Yankees' Aaron Judge not swinging bat yet as he recovers from wrist injury

NEW YORK -- Yankees general manager Brian Cashman said Wednesday that the three-week time frame the team had originally outlined for Aaron Judge's return from a wrist injury was overly optimistic.

"We thought maybe three weeks would cover it, but it's going to be longer than that," Cashman told WFAN 101.9 FM's Mike Francesa in a live radio interview. "So, we missed on the time frame."

As of now, there is no updated timetable.

It was three weeks ago Thursday when Judge suffered a chip fracture of his right wrist after getting hit by a pitch. That same night, the Yankees announced an approximate three-week return for the right fielder. Manager Aaron Boone said Judge could be swinging a bat within a week of the injury.

But during his pregame news conference Wednesday, Boone told reporters that Judge has yet to put a bat in his hands.

"We want to get basically all that pain out of there, when he's at that full supination or whatever you call it -- where he's fully turned at that end point where he's still feeling that little bit of pain," Boone said, mimicking the wrist-turn motion of a swing. "Once that is, again, it's bat in hand, and I think he goes quickly from there."

After Wednesday's 6-1 loss to the Tampa Bay Rays, Boone said Judge did some underwater swinging earlier in the day, without a bat.

Both Boone and Cashman said Judge's wrist has been healing properly, albeit slower than anticipated.

"We've repeated the MRI just to be certain that there's nothing new or nothing missed," Cashman said. "Everything is as expected."

Cashman said Judge was given a cortisone shot to alleviate the pain.

"I would say there's been significant improvement over the last couple of days," Boone added.

As Judge continues waiting for the day he can swing with a bat again, he has begun resuming other baseball activities. For much of the past two weeks, he has been doing conditioning and baserunning drills before games.

In addition to the underwater swings he took, about four hours before Wednesday's game, Judge was out running bases and reading fly balls and ground balls in right field. With his right hand, he also was throwing the balls he fielded back toward a bucket that was positioned near him in the outfield.

"I would say [Wednesday] was a big step forward for him in some of the things he was able to do," Boone said. "So hopefully bat in hand soon to follow, and then we can progress pretty quickly from there, I would imagine."

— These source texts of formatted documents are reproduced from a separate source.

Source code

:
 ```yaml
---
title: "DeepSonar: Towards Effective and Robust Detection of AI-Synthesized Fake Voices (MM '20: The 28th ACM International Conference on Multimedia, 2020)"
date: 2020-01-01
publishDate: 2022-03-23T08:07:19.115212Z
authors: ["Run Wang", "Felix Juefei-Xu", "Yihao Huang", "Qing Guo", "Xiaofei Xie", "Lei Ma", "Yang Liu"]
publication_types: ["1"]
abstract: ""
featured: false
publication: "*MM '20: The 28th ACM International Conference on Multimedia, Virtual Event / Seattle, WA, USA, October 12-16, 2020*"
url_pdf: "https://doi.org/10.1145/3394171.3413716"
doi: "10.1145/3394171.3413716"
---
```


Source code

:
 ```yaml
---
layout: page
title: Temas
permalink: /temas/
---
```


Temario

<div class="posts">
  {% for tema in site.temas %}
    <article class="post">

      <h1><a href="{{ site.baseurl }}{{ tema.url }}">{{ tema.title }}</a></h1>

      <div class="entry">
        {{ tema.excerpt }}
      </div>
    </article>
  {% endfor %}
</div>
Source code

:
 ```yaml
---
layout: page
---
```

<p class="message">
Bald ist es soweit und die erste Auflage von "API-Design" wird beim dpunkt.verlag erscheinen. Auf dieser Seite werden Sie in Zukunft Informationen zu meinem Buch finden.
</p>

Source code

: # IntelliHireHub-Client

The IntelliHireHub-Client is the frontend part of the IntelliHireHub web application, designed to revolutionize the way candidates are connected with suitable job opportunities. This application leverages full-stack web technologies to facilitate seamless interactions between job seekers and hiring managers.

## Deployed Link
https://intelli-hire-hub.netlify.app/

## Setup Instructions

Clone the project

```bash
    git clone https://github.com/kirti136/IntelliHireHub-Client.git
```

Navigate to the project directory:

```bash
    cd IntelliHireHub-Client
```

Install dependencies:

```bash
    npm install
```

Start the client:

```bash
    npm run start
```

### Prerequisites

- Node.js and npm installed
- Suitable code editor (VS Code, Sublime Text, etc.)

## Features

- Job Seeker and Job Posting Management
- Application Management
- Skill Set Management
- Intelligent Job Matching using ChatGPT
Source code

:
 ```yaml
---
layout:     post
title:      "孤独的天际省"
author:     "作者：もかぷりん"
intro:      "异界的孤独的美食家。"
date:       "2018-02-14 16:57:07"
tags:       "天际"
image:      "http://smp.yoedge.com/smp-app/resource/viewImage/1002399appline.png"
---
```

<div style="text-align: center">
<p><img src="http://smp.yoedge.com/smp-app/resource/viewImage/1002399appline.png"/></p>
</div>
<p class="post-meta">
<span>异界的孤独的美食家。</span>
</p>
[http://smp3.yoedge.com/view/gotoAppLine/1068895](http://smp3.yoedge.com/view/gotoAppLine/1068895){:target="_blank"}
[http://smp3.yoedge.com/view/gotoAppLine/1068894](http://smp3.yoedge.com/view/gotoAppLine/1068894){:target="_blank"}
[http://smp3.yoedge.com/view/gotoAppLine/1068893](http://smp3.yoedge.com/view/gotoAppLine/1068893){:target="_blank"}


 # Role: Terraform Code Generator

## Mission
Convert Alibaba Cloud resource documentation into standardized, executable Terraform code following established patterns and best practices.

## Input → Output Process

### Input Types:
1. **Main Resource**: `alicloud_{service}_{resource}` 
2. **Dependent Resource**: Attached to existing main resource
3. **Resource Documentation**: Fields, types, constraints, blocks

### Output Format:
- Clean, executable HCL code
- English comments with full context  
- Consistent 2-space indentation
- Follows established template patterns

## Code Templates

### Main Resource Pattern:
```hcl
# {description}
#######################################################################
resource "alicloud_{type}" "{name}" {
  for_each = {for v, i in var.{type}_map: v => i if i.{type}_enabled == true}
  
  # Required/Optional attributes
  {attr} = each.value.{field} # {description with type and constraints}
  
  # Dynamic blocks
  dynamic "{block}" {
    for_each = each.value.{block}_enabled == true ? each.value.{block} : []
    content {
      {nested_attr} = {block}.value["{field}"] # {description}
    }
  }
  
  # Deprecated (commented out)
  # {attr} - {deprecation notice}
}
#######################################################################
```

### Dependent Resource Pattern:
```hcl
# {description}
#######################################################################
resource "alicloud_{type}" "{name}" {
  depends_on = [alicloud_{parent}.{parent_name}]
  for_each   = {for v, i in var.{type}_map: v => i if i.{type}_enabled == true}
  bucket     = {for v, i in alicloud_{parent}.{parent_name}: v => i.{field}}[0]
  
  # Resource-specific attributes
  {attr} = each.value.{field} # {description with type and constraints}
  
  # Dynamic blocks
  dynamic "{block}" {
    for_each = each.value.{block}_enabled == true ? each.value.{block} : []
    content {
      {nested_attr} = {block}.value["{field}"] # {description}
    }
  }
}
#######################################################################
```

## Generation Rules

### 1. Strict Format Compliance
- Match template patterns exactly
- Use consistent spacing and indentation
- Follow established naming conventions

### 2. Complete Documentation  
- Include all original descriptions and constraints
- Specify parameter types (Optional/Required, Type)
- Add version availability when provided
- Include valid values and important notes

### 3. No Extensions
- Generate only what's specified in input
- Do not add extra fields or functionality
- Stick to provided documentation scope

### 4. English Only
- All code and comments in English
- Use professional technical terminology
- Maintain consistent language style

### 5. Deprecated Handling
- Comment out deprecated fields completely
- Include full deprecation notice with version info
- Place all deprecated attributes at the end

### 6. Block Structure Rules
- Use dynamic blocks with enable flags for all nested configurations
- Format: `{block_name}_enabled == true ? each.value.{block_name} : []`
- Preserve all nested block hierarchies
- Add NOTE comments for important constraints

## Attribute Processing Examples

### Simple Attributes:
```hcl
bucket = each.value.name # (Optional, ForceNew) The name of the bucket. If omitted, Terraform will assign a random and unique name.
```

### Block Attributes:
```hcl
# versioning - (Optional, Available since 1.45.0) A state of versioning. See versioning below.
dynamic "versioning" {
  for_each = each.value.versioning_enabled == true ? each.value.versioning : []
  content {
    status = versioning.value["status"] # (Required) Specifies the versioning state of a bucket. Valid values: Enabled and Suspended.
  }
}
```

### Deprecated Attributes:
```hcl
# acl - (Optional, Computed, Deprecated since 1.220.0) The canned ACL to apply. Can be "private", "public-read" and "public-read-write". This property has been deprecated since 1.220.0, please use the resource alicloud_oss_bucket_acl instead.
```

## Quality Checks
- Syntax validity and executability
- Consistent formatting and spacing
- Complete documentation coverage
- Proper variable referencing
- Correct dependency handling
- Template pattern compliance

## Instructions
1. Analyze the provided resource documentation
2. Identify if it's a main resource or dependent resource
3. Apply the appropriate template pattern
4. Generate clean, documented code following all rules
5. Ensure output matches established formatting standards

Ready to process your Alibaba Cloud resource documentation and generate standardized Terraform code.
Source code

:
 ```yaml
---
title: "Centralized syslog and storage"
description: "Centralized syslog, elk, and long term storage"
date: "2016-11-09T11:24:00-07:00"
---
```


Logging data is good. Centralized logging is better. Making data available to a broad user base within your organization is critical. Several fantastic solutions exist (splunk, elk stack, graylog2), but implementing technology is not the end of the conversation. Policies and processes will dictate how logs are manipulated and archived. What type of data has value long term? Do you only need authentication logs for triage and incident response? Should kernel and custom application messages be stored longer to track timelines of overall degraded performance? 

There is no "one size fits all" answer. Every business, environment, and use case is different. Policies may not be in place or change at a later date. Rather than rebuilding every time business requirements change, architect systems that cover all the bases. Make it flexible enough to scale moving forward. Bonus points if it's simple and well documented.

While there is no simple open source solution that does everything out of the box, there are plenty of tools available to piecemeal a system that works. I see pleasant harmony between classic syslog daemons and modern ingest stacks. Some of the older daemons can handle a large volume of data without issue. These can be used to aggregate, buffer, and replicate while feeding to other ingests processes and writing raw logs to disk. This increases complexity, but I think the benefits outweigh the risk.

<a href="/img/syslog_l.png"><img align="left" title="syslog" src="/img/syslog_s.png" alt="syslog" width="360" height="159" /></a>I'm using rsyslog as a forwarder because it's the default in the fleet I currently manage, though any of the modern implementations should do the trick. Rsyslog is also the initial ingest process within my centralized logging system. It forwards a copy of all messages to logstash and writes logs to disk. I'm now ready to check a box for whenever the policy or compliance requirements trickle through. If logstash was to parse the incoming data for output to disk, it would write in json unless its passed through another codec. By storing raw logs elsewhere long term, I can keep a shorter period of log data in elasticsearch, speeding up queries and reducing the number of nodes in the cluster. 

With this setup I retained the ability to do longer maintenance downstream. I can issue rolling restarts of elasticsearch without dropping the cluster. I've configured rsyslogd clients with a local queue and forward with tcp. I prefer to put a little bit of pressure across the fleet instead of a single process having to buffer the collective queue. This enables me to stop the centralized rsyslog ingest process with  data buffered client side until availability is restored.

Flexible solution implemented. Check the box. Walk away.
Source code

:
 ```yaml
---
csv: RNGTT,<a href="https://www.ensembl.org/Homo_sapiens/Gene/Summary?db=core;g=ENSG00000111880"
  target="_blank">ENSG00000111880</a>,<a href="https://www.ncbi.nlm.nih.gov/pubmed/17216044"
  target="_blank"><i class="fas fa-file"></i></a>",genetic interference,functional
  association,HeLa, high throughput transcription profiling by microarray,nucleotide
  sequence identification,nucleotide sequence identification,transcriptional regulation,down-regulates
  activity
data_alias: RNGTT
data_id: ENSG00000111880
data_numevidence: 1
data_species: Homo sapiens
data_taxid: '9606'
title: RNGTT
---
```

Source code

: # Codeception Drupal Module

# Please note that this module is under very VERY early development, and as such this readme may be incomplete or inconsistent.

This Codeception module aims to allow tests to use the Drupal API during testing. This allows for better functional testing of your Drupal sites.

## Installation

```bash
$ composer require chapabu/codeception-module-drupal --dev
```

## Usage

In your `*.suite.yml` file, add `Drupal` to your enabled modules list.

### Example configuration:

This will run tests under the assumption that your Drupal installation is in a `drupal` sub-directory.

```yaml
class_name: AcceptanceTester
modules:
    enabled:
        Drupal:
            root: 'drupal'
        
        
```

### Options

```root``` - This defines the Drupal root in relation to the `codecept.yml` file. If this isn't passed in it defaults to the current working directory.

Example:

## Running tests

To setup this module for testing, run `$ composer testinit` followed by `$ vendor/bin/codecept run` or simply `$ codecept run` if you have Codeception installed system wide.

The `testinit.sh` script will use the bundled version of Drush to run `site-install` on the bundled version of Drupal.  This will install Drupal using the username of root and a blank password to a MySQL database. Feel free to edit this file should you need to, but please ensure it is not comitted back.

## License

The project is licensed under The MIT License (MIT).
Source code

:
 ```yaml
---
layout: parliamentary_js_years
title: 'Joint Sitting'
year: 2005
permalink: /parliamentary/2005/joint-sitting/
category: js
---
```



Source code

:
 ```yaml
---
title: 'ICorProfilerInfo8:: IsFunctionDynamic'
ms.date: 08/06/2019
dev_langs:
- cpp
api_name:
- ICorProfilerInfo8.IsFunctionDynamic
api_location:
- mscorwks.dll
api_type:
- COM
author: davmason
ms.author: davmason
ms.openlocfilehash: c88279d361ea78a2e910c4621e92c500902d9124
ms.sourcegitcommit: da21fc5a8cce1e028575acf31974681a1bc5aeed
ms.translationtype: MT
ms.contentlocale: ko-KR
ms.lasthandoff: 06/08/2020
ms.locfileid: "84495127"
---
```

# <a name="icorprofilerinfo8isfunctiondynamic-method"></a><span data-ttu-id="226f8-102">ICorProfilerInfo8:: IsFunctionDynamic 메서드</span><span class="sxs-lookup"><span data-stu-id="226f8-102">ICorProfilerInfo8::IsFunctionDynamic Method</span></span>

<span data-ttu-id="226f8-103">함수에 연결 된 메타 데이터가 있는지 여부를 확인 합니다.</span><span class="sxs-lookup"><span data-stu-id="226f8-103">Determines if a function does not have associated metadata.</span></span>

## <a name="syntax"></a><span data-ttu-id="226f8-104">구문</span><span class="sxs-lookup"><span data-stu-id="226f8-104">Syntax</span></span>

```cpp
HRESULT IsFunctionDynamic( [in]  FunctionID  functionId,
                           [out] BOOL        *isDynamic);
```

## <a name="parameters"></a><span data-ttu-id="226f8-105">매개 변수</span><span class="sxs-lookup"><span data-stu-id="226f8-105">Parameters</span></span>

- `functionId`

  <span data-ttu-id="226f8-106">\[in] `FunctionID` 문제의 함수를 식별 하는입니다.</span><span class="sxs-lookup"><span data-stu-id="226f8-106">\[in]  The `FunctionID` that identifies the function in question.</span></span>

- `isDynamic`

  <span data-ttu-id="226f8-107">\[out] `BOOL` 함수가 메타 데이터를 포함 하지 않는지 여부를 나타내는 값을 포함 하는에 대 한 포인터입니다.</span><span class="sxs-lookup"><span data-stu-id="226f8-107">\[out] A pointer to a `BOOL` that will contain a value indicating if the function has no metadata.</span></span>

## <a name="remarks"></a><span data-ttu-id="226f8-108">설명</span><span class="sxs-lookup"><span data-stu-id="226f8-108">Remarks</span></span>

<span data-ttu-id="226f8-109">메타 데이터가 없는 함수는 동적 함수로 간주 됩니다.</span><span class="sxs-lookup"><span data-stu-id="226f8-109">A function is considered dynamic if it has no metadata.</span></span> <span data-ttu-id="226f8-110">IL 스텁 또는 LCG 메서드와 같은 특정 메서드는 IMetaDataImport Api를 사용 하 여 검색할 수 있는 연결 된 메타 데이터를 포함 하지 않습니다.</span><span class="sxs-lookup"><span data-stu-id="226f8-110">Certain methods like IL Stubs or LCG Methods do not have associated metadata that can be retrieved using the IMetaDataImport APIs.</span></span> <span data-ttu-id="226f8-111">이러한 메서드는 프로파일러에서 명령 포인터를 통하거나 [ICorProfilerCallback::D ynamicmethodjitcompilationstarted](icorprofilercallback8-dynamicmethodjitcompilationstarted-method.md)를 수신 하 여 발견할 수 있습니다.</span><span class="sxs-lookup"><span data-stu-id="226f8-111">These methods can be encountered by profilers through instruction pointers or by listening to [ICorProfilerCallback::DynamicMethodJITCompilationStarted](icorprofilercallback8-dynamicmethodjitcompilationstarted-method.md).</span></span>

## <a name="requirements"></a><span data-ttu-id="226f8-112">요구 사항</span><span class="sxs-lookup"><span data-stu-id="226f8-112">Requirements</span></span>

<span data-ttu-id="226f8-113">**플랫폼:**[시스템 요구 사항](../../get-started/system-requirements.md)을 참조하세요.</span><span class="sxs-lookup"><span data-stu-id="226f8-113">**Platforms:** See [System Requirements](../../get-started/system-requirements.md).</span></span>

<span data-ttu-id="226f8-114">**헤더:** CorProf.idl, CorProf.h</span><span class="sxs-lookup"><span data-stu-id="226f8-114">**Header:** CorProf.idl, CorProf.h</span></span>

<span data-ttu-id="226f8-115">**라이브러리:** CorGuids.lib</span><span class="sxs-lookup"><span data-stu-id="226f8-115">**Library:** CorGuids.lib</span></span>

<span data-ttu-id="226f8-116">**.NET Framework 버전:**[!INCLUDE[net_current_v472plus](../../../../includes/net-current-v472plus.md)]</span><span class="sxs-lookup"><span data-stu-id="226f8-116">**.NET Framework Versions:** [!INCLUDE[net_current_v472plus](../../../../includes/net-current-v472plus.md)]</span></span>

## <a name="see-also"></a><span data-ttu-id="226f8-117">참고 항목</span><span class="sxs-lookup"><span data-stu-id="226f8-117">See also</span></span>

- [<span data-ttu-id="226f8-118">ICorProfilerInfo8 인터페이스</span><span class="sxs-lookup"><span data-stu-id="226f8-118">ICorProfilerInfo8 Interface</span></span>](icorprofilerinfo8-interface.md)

In his interview with Francesa, Cashman expressed some concern over how quickly Judge could become an everyday staple in the lineup again.

"I doubt he hits the ground running," Cashman said. "I'm sure at times with a check swing here and there, he might have a little issue to deal with and back off and give it a little more time."

Judge was hitting .285 with 26 home runs and 61 RBIs before he was hurt.